* _YOUR GOAL_:
Which lines below contain "static"? Copy every one of them.

Source texts of formatted documents:
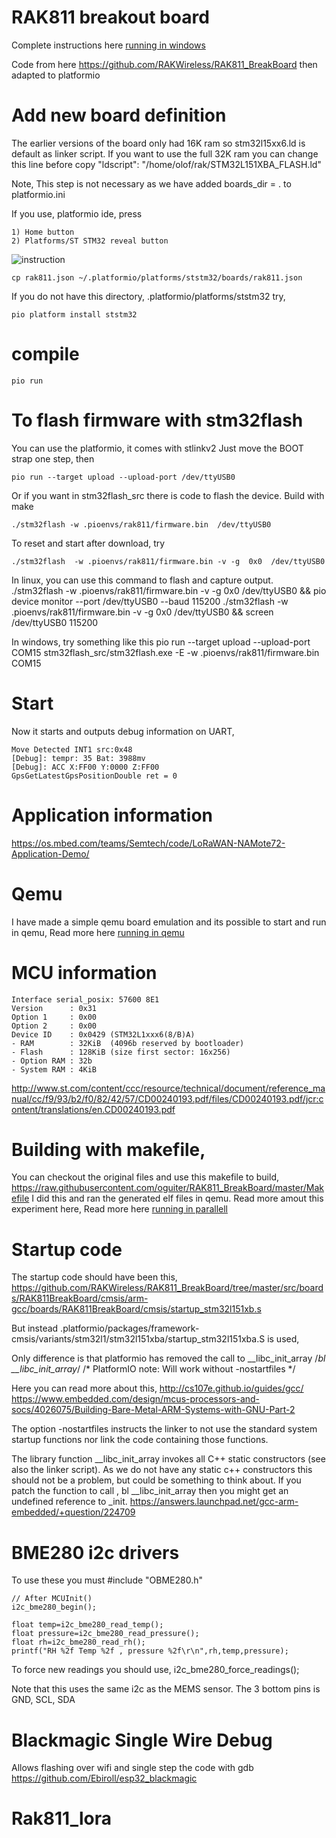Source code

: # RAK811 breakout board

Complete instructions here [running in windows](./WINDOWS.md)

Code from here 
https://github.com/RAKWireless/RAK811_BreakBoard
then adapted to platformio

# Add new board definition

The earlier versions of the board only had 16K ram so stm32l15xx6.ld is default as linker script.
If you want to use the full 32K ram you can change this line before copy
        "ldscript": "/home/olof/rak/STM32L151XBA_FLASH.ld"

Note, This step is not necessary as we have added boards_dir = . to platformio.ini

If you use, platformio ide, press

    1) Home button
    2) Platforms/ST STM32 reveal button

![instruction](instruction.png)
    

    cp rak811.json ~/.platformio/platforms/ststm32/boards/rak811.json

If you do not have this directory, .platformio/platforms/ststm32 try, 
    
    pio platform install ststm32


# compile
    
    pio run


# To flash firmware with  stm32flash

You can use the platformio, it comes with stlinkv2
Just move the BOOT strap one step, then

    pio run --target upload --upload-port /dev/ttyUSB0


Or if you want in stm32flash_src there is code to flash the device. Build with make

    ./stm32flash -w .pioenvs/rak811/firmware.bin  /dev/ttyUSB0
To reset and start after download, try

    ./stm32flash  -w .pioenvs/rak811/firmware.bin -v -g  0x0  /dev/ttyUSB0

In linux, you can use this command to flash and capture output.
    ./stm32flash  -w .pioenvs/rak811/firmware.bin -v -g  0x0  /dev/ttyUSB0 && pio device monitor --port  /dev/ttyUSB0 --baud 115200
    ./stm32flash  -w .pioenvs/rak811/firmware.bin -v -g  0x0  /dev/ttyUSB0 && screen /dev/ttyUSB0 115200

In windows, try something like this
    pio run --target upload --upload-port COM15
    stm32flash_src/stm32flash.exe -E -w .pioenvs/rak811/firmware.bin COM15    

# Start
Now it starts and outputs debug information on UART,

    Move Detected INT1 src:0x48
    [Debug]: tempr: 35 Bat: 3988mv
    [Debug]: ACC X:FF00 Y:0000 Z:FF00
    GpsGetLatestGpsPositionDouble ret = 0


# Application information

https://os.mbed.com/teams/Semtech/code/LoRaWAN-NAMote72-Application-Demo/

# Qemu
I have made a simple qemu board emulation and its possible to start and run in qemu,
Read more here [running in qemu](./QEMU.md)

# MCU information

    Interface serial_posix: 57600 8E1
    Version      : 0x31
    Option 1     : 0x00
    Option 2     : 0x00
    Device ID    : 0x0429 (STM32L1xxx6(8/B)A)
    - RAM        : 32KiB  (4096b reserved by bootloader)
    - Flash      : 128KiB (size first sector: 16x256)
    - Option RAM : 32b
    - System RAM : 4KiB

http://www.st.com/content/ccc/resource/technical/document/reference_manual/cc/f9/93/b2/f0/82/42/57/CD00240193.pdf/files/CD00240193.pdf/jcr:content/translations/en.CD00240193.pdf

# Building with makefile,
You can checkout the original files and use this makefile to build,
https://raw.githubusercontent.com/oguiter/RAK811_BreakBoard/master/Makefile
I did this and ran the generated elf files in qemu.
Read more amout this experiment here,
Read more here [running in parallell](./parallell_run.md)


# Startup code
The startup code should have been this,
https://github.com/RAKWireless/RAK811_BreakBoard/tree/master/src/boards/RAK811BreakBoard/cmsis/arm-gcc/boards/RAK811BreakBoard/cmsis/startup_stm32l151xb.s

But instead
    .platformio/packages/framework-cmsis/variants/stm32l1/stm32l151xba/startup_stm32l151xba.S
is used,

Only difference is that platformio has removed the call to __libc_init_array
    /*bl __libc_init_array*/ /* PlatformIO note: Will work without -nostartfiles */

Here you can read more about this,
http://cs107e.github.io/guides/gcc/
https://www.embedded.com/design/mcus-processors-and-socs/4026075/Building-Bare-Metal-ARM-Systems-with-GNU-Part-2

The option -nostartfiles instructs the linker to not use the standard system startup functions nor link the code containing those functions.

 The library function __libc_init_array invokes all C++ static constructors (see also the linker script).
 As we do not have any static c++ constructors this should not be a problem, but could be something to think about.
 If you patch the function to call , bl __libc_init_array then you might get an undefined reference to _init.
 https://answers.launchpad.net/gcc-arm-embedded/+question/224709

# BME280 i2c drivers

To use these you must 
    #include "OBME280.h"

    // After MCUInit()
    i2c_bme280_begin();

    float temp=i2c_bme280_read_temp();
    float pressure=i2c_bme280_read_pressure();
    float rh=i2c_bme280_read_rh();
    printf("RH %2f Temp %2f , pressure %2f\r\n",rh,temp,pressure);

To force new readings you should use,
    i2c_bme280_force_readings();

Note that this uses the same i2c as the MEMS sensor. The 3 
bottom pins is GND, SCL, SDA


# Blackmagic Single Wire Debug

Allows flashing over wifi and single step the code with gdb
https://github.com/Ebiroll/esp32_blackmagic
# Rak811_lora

* _ANSWER BELOW_:
 The library function __libc_init_array invokes all C++ static constructors (see also the linker script).
 As we do not have any static c++ constructors this should not be a problem, but could be something to think about.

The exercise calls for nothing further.